In this edition, one of our lawyers discusses the interplay between condo rules and government regulations about service and assistance animals.
Dear Edina Realty Legal,
I am looking at moving to a condo, but I have a cat that provides emotional support. If a condo building has rules prohibiting pets, do those rules apply to my cat?
A homeowners’ association (HOA) has the power to adopt a variety of rules that affect how unit owners may use their properties. A condo HOA commonly has restrictions related to animals in the building. Some may restrict by size, number or breed, while others might not allow any pets at all. When it comes to animals used by the disabled, these pet restrictions may run into conflict with a variety of regulations.
There are two common terms for animals that have some protection under the law:
- Service animals
- Assistance animals
What is a service animal?
When you think of an animal used to help a person with a disability, you might be thinking about what’s called a service animal under the Americans with Disabilities Act (ADA).
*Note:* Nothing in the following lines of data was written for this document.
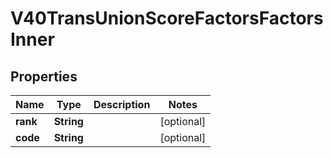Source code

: 

# V40TransUnionScoreFactorsFactorsInner


## Properties

| Name | Type | Description | Notes |
|------------ | ------------- | ------------- | -------------|
|**rank** | **String** |  |  [optional] |
|**code** | **String** |  |  [optional] |



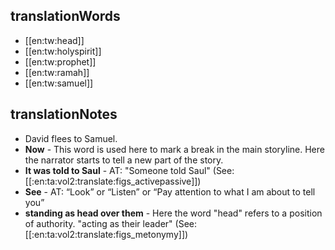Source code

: ## translationWords

* [[en:tw:head]]
* [[en:tw:holyspirit]]
* [[en:tw:prophet]]
* [[en:tw:ramah]]
* [[en:tw:samuel]]

## translationNotes

* David flees to Samuel.
* **Now** - This word is used here to mark a break in the main storyline. Here the narrator starts to tell a new part of the story.
* **It was told to Saul** - AT: "Someone told Saul" (See: [[:en:ta:vol2:translate:figs_activepassive]])
* **See** - AT: “Look” or “Listen” or “Pay attention to what I am about to tell you”
* **standing as head over them** - Here the word "head" refers to a position of authority. "acting as their leader" (See: [[:en:ta:vol2:translate:figs_metonymy]])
The ADA, a federal law that in part ensures that the disabled have full access to places open to the public, defines a service animal as any dog that is individually trained to do work or perform tasks for a person with a disability.
Under the ADA, disability is broadly defined and includes mental impairments that substantially limit a major life activity.
There are two main restrictions to keep in mind when discussing service animals:
- Dogs are the only animals that can qualify as service animals. This might include a dog that assists a person who is blind.
- While the ADA broadly defines a disability to include mental impairments, an emotional support animal is not considered a service animal under the ADA.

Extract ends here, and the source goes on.